Data for analysis:
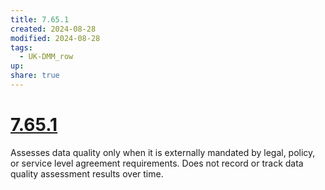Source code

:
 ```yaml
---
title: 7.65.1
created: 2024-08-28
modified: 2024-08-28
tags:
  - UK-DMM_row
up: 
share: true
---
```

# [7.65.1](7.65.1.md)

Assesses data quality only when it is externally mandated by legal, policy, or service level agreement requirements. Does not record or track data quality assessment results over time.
---
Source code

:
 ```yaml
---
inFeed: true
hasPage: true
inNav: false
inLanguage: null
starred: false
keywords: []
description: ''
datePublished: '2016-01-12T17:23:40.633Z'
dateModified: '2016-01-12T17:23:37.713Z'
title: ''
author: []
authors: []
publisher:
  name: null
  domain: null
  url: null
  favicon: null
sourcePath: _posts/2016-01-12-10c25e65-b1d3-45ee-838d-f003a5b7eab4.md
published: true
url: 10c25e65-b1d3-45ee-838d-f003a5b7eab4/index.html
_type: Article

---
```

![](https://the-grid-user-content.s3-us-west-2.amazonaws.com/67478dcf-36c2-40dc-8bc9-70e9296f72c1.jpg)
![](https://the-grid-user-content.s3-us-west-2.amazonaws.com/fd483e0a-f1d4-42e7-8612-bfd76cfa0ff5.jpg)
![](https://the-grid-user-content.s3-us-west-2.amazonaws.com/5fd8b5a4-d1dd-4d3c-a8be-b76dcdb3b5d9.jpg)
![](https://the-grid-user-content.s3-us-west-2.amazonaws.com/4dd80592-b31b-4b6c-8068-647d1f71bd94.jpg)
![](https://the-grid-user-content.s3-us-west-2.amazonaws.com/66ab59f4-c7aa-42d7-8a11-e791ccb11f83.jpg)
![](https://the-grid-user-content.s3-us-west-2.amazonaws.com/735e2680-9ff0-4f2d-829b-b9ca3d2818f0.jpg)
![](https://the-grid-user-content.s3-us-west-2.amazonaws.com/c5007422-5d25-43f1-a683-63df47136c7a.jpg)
* * *
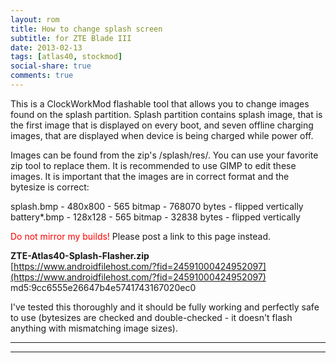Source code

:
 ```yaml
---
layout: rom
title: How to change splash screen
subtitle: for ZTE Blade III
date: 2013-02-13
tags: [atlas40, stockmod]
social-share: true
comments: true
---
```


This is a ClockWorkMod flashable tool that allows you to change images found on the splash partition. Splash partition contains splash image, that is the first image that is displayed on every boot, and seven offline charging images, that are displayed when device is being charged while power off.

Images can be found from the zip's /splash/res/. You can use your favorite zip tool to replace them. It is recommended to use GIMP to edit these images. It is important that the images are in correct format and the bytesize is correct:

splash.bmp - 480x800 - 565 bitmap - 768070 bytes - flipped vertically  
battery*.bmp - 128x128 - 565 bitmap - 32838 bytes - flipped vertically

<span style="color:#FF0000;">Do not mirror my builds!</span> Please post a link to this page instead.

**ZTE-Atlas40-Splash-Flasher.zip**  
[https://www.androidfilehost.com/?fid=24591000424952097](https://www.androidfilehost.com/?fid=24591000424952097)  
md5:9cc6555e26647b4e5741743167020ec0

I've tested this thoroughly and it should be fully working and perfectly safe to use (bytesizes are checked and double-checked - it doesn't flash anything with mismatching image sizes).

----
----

What is needed: Go through the entries above and copy every line containing "when".

Response to this task:
Assesses data quality only when it is externally mandated by legal, policy, or service level agreement requirements. Does not record or track data quality assessment results over time.
This is a ClockWorkMod flashable tool that allows you to change images found on the splash partition. Splash partition contains splash image, that is the first image that is displayed on every boot, and seven offline charging images, that are displayed when device is being charged while power off.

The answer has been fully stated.